*** Opening of Records for the task ***
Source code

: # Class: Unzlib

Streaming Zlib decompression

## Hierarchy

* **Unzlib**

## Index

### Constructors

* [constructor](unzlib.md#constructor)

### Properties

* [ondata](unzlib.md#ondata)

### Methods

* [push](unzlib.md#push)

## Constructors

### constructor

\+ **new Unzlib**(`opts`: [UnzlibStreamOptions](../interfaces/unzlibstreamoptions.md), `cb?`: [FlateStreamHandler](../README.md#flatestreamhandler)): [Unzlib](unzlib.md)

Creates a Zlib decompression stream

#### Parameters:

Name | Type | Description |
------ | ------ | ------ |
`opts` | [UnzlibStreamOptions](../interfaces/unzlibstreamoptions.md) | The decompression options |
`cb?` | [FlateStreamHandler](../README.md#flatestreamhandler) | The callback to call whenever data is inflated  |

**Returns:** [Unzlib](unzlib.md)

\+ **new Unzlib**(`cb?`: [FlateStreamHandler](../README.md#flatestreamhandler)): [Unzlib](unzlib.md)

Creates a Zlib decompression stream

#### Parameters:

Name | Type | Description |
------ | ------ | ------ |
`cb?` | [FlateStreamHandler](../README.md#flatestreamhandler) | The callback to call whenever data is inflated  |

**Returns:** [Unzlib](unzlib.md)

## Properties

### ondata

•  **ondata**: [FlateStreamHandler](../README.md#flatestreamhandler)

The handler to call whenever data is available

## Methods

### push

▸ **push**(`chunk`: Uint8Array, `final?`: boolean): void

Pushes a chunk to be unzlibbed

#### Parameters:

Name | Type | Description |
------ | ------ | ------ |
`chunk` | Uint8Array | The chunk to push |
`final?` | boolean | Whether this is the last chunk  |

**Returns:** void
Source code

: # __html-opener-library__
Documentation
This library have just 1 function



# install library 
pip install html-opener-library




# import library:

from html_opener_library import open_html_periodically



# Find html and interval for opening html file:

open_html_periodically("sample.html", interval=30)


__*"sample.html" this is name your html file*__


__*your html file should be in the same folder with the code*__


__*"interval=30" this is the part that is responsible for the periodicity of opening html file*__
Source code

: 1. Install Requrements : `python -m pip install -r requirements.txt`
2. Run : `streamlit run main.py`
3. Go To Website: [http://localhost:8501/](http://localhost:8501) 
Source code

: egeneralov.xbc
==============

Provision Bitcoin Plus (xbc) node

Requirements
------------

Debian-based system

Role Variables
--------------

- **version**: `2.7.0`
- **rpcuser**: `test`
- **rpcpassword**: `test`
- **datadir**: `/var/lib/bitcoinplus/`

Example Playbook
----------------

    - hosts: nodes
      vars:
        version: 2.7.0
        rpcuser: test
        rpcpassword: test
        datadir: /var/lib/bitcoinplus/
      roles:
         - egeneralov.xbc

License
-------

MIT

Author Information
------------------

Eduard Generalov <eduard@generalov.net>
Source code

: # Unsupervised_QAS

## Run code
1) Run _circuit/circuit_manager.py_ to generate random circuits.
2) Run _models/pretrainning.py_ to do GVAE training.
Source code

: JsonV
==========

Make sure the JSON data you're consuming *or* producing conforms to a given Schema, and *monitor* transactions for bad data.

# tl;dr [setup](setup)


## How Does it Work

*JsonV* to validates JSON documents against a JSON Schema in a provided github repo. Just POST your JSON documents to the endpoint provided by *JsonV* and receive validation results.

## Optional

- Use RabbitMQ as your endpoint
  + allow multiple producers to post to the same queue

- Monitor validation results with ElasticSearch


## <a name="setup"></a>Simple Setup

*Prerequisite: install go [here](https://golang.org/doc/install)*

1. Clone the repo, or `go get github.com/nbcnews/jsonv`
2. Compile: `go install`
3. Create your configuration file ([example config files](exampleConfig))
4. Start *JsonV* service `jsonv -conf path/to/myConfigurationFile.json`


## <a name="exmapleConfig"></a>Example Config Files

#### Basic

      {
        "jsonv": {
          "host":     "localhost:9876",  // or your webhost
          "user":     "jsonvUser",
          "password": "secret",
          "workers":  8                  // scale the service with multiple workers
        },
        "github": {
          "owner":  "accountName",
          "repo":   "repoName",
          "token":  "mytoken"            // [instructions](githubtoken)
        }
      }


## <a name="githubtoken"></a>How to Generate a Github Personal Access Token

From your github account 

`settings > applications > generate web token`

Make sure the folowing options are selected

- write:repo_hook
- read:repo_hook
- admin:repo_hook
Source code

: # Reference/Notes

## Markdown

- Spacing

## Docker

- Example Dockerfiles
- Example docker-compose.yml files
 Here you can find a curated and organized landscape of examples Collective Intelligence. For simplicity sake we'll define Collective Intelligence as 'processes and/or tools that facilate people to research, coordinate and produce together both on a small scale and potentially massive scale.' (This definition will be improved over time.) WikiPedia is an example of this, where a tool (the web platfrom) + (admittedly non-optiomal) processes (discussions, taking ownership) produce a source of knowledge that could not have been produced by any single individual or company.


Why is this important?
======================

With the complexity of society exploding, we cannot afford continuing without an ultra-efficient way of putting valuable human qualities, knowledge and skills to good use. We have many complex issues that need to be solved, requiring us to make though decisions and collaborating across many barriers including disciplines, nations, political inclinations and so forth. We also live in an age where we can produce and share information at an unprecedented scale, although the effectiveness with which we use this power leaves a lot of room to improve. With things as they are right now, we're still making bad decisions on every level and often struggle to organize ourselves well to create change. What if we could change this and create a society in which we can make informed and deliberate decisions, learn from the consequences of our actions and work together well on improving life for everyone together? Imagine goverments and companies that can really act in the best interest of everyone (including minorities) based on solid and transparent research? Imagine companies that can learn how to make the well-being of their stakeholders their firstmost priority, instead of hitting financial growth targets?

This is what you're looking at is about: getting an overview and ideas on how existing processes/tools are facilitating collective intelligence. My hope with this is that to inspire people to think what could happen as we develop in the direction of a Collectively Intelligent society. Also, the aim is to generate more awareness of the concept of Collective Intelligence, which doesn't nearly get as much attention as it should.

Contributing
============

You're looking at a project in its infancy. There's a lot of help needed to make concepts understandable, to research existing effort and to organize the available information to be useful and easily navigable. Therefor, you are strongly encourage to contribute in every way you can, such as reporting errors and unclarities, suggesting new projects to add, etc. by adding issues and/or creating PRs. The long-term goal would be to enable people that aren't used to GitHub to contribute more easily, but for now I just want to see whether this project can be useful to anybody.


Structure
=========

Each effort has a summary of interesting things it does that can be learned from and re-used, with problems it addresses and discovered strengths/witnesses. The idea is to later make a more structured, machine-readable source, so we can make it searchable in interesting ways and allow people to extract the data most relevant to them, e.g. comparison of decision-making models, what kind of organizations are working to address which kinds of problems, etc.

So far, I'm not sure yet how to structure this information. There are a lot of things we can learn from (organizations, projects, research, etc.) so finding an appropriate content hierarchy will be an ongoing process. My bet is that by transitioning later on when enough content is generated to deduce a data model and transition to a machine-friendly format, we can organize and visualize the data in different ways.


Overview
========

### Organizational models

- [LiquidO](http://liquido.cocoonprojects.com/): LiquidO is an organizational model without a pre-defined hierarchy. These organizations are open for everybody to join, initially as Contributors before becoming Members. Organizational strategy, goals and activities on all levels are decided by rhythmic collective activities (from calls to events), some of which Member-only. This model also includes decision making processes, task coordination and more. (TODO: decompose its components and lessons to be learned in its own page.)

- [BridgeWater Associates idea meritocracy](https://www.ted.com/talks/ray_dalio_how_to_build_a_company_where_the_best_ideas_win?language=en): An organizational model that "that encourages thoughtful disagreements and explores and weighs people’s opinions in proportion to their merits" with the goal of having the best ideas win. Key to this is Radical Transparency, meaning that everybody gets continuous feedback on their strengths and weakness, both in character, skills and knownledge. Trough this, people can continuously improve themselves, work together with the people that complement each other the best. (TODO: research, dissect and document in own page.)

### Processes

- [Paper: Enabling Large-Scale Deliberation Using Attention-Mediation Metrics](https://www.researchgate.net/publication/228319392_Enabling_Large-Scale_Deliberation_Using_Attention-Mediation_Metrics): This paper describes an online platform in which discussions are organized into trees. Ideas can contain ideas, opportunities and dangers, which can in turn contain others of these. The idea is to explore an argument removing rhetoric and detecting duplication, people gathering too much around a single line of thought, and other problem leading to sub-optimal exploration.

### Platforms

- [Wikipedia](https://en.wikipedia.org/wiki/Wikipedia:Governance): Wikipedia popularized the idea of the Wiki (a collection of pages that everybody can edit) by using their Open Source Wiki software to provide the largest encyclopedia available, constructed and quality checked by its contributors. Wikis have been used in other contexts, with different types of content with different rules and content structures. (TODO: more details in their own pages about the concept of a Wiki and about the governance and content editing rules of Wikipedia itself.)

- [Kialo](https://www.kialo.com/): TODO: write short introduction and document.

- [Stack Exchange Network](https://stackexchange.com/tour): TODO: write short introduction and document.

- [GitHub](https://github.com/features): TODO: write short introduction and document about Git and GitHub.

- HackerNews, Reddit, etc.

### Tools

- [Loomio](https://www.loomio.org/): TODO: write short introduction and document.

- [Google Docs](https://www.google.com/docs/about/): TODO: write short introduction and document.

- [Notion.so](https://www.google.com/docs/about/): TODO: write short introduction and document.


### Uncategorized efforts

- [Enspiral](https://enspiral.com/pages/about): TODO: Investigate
*** Close of Records for the task ***
__What the task asks__.
Of the lines above, retype only those from the line containing "Pushes a chunk to be unzlibbed" through the line containing "Documentation", including both, exactly.

__The answer__.
Pushes a chunk to be unzlibbed

#### Parameters:

Name | Type | Description |
------ | ------ | ------ |
`chunk` | Uint8Array | The chunk to push |
`final?` | boolean | Whether this is the last chunk  |

**Returns:** void
Source code

: # __html-opener-library__
Documentation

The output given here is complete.